**Task to complete**
Find the line containing "The regexes are" in the data below, then output that line and each one after it exactly, with nothing else.

Records from a dataset:
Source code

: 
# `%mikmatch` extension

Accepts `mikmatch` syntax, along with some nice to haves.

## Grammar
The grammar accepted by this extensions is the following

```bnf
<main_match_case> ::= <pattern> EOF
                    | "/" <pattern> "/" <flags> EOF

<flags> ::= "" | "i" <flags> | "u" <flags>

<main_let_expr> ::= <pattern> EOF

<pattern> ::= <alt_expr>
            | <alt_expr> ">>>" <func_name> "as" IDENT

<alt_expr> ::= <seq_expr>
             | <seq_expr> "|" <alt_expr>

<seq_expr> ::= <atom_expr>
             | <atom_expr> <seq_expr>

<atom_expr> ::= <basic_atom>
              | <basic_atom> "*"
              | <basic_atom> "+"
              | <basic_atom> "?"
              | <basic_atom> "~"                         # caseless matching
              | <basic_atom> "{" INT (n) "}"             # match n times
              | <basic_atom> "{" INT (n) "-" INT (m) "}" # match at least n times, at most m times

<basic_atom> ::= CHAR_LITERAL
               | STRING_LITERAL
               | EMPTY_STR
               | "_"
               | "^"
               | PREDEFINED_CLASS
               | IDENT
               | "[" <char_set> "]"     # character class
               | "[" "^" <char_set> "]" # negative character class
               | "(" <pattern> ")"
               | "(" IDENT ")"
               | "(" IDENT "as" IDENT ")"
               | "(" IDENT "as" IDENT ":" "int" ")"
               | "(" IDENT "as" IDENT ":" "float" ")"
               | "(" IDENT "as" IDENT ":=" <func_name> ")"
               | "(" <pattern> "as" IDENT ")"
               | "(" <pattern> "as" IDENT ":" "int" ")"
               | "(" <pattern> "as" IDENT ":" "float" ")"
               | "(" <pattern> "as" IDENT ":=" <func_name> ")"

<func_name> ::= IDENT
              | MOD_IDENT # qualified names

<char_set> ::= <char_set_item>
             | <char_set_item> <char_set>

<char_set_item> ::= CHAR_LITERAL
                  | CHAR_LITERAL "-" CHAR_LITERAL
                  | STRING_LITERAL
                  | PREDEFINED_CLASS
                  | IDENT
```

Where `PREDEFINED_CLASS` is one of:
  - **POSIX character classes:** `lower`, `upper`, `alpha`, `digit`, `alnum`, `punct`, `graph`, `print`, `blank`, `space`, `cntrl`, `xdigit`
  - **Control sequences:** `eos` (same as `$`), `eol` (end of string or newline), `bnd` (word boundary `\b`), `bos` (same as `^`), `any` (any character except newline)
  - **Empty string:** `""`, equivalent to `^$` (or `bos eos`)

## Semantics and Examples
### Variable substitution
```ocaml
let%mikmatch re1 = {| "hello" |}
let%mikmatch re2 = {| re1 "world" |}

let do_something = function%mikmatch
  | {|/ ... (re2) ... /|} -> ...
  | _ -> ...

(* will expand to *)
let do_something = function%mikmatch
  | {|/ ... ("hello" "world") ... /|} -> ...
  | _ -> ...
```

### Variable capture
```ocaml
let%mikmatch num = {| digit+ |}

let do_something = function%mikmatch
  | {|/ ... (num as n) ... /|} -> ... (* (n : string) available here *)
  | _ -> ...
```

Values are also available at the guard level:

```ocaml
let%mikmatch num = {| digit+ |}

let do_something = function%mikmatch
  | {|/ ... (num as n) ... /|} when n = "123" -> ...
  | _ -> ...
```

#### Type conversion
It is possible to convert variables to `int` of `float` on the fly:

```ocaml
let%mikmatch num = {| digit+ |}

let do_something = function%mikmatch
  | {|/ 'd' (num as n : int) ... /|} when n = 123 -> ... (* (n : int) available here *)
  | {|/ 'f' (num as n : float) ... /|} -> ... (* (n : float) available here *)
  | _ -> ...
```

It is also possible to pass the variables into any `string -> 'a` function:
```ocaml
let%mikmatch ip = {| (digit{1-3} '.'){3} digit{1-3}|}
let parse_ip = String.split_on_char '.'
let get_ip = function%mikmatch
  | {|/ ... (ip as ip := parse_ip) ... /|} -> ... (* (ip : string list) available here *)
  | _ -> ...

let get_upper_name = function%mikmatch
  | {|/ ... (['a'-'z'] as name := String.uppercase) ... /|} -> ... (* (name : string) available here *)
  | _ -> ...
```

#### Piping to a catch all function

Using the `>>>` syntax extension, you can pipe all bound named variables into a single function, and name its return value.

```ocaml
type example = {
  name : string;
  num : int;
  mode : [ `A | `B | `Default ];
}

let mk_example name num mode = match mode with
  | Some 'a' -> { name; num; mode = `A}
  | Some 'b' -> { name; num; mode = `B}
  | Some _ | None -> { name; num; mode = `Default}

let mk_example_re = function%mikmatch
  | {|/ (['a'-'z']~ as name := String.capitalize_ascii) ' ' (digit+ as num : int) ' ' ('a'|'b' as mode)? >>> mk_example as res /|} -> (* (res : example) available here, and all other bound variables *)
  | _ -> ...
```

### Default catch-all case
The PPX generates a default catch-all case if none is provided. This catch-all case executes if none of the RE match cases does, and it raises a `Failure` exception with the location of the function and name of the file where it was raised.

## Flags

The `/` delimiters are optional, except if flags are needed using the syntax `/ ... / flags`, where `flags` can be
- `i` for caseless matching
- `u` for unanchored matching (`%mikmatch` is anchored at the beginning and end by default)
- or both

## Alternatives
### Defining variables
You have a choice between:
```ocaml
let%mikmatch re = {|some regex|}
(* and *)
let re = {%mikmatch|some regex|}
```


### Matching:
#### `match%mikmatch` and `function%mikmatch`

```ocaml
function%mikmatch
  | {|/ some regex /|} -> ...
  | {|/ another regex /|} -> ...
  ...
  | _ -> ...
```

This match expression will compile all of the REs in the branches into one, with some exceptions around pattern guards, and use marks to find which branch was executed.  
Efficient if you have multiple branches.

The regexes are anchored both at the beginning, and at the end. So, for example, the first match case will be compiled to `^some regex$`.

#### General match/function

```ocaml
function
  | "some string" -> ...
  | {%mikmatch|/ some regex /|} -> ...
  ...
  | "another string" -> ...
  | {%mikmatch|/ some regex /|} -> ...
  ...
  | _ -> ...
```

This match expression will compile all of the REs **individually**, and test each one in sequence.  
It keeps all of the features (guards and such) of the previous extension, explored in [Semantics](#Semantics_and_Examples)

**Written solution**
The regexes are anchored both at the beginning, and at the end. So, for example, the first match case will be compiled to `^some regex$`.

#### General match/function

```ocaml
function
  | "some string" -> ...
  | {%mikmatch|/ some regex /|} -> ...
  ...
  | "another string" -> ...
  | {%mikmatch|/ some regex /|} -> ...
  ...
  | _ -> ...
```

This match expression will compile all of the REs **individually**, and test each one in sequence.  
It keeps all of the features (guards and such) of the previous extension, explored in [Semantics](#Semantics_and_Examples)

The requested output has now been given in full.